**Dataset entries**

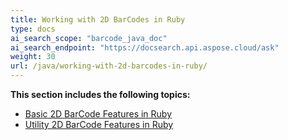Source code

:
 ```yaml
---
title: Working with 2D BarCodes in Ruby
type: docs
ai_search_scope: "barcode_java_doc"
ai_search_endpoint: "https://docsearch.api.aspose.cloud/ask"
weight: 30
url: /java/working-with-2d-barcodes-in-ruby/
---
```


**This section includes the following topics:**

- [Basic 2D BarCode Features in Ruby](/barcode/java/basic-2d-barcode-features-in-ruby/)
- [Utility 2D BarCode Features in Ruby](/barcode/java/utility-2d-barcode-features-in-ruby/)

==

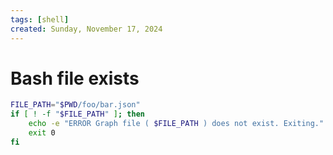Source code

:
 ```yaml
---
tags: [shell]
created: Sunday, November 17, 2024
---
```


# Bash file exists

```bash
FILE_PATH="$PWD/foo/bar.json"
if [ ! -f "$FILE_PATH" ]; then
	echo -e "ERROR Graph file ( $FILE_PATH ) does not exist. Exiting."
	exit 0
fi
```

**EXERCISE**
Go through the entries and filter for lines holding the word "with"; copy each match.

**TASK OUTPUT**
title: Working with 2D BarCodes in Ruby
url: /java/working-with-2d-barcodes-in-ruby/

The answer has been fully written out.